* GOAL OF THE EXERCISE: Word for word and without images, transcribe all of the records.
-------- GIVEN RECORDS
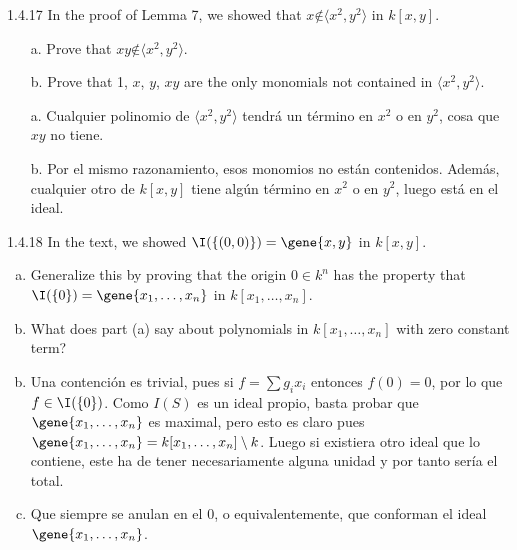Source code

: \documentclass[twoside]{article}
\begin{document}
\newpage

\begin{ejercicio}{1.4.17}
In the proof of Lemma 7, we showed that $x \not∈ 
\langle x^2, y^2\rangle$ in $k[x, y]$.
\begin{itemize}
\item[a.] Prove that $xy \not∈ 
\langle x^2, y^2\rangle$.
\item[b.] Prove that 1, $x$, $y$, $xy$ are the only monomials not contained in 
$\langle x^2, y^2\rangle$.
\end{itemize}
\end{ejercicio}
\begin{solucion}
\begin{itemize}
\item[a.] Cualquier polinomio de $\langle x^2, y^2\rangle$ tendrá un término en $x^2$ o en $y^2$, cosa que $xy$ no tiene. 
\item[b.] Por el mismo razonamiento, esos monomios no están contenidos. Además, cualquier otro de $k[x,y]$ tiene algún término en $x^2$ o en $y^2$, luego está en el ideal. 
\end{itemize}
\end{solucion}

\newpage

\begin{ejercicio}{1.4.18}
In the text, we showed $\I(\{(0,0)\}) = \gene{x,y}$ in $k[x,y]$. 
\begin{enumerate}[a.]
\item Generalize this by proving that the origin $0\in k^n$ has the property that $\I(\{0\}) = \gene{x_1,\dotsc,x_n}$ in $k[x_1,\dotsc,x_n]$.
\item What does part (a) say about polynomials in $k[x_1,\dotsc,x_n]$ with zero constant term?
\end{enumerate}
\end{ejercicio}
\begin{solucion}
\begin{enumerate}[a.]
\item[]
\item Una contención es trivial, pues si $f= \sum g_i x_i$ entonces  $f(0)=0$, por lo que $f\in \I(\{0\})$. Como $I(S)$ es un ideal propio, basta probar que $\gene{x_1,\dotsc,x_n}$ es maximal, pero esto es claro pues $\gene{x_1,\dotsc,x_n} = k[x_1,\dotsc,x_n]\setminus k$. Luego si existiera otro ideal que lo contiene, este ha de tener necesariamente alguna unidad y por tanto sería el total.
\item Que siempre se anulan en el 0, o equivalentemente, que conforman el ideal $\gene{x_1,\dotsc,x_n}$.

\end{enumerate}
\end{solucion}
\end{document}
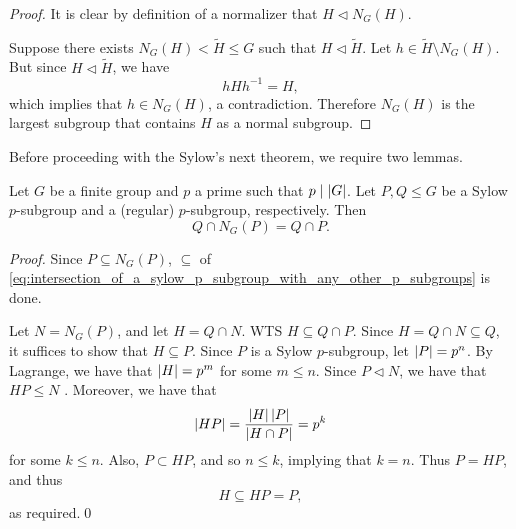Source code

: \documentclass[notoc,notitlepage]{tufte-book}
\begin{document}
\begin{proof}
  It is clear by definition of a normalizer that $H \triangleleft N_G(H)$.

  Suppose there exists $N_G(H) < \tilde{H} \leq G$ such that
  $H \triangleleft \tilde{H}$. Let $h \in \tilde{H} \setminus N_G(H)$.
  But since $H \triangleleft \tilde{H}$, we have
  \begin{equation*}
    hHh^{-1} = H,
  \end{equation*}
  which implies that $h \in N_G(H)$, a contradiction.
  Therefore $N_G(H)$ is the largest subgroup that contains $H$ as a
  normal subgroup.
\end{proof}

Before proceeding with the Sylow's next theorem, we require two lemmas.

\begin{lemma}\label{lemma:intersection_of_a_sylow_p_subgroup_with_any_other_p_subgroups}
  Let $G$ be a finite group and $p$ a prime such that $p \mid \left|G\right|$.
  Let $P, Q \leq G$ be a Sylow $p$-subgroup and a (regular) $p$-subgroup,
  respectively. Then
  \begin{equation}\label{eq:intersection_of_a_sylow_p_subgroup_with_any_other_p_subgroups}
    Q \cap N_G(P) = Q \cap P.
  \end{equation}
\end{lemma}

\begin{proof}
  Since $P \subseteq N_G(P)$, $\subseteq$ of \cref{eq:intersection_of_a_sylow_p_subgroup_with_any_other_p_subgroups} is done.

  Let $N = N_G(P)$, and let $H = Q \cap N$. WTS $H \subseteq Q \cap P$.
  Since $H = Q \cap N \subseteq Q$, it suffices to show that $H \subseteq P$.
  Since $P$ is a Sylow $p$-subgroup, let $\left|P\right| = p^n$. By Lagrange,
  we have that $\left|H\right| = p^m$ for some $m \leq n$. Since $P \triangleleft N$,
  we have that $HP \leq N$ 
  .
  Moreover, we have that
  \begin{equation*}
    \left|HP\right| = \frac{\left|H\right|\left|P\right|}{\left|H \cap P\right|} = p^k
  \end{equation*}
  for some $k \leq n$. Also, $P \subset HP$, and so $n \leq k$,
  implying that $k = n$. Thus $P = HP$, and thus
  \begin{equation*}
    H \subseteq HP = P,
  \end{equation*}
  as required.\qed\
\end{proof}
\end{document}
----------------
* SOLUTION TO THIS PROBLEM:
Source code

: \documentclass[twoside]{article}
\begin{document}
\newpage

\begin{ejercicio}{1.4.17}
In the proof of Lemma 7, we showed that $x \not∈ 
\langle x^2, y^2\rangle$ in $k[x, y]$.
\begin{itemize}
\item[a.] Prove that $xy \not∈ 
\langle x^2, y^2\rangle$.
\item[b.] Prove that 1, $x$, $y$, $xy$ are the only monomials not contained in 
$\langle x^2, y^2\rangle$.
\end{itemize}
\end{ejercicio}
\begin{solucion}
\begin{itemize}
\item[a.] Cualquier polinomio de $\langle x^2, y^2\rangle$ tendrá un término en $x^2$ o en $y^2$, cosa que $xy$ no tiene. 
\item[b.] Por el mismo razonamiento, esos monomios no están contenidos. Además, cualquier otro de $k[x,y]$ tiene algún término en $x^2$ o en $y^2$, luego está en el ideal. 
\end{itemize}
\end{solucion}

\newpage

\begin{ejercicio}{1.4.18}
In the text, we showed $\I(\{(0,0)\}) = \gene{x,y}$ in $k[x,y]$. 
\begin{enumerate}[a.]
\item Generalize this by proving that the origin $0\in k^n$ has the property that $\I(\{0\}) = \gene{x_1,\dotsc,x_n}$ in $k[x_1,\dotsc,x_n]$.
\item What does part (a) say about polynomials in $k[x_1,\dotsc,x_n]$ with zero constant term?
\end{enumerate}
\end{ejercicio}
\begin{solucion}
\begin{enumerate}[a.]
\item[]
\item Una contención es trivial, pues si $f= \sum g_i x_i$ entonces  $f(0)=0$, por lo que $f\in \I(\{0\})$. Como $I(S)$ es un ideal propio, basta probar que $\gene{x_1,\dotsc,x_n}$ es maximal, pero esto es claro pues $\gene{x_1,\dotsc,x_n} = k[x_1,\dotsc,x_n]\setminus k$. Luego si existiera otro ideal que lo contiene, este ha de tener necesariamente alguna unidad y por tanto sería el total.
\item Que siempre se anulan en el 0, o equivalentemente, que conforman el ideal $\gene{x_1,\dotsc,x_n}$.

\end{enumerate}
\end{solucion}
\end{document}
Source code

: \documentclass[notoc,notitlepage]{tufte-book}
\begin{document}
\begin{proof}
  It is clear by definition of a normalizer that $H \triangleleft N_G(H)$.

  Suppose there exists $N_G(H) < \tilde{H} \leq G$ such that
  $H \triangleleft \tilde{H}$. Let $h \in \tilde{H} \setminus N_G(H)$.
  But since $H \triangleleft \tilde{H}$, we have
  \begin{equation*}
    hHh^{-1} = H,
  \end{equation*}
  which implies that $h \in N_G(H)$, a contradiction.
  Therefore $N_G(H)$ is the largest subgroup that contains $H$ as a
  normal subgroup.
\end{proof}

Before proceeding with the Sylow's next theorem, we require two lemmas.

\begin{lemma}\label{lemma:intersection_of_a_sylow_p_subgroup_with_any_other_p_subgroups}
  Let $G$ be a finite group and $p$ a prime such that $p \mid \left|G\right|$.
  Let $P, Q \leq G$ be a Sylow $p$-subgroup and a (regular) $p$-subgroup,
  respectively. Then
  \begin{equation}\label{eq:intersection_of_a_sylow_p_subgroup_with_any_other_p_subgroups}
    Q \cap N_G(P) = Q \cap P.
  \end{equation}
\end{lemma}

\begin{proof}
  Since $P \subseteq N_G(P)$, $\subseteq$ of \cref{eq:intersection_of_a_sylow_p_subgroup_with_any_other_p_subgroups} is done.

  Let $N = N_G(P)$, and let $H = Q \cap N$. WTS $H \subseteq Q \cap P$.
  Since $H = Q \cap N \subseteq Q$, it suffices to show that $H \subseteq P$.
  Since $P$ is a Sylow $p$-subgroup, let $\left|P\right| = p^n$. By Lagrange,
  we have that $\left|H\right| = p^m$ for some $m \leq n$. Since $P \triangleleft N$,
  we have that $HP \leq N$ 
  .
  Moreover, we have that
  \begin{equation*}
    \left|HP\right| = \frac{\left|H\right|\left|P\right|}{\left|H \cap P\right|} = p^k
  \end{equation*}
  for some $k \leq n$. Also, $P \subset HP$, and so $n \leq k$,
  implying that $k = n$. Thus $P = HP$, and thus
  \begin{equation*}
    H \subseteq HP = P,
  \end{equation*}
  as required.\qed\
\end{proof}
\end{document}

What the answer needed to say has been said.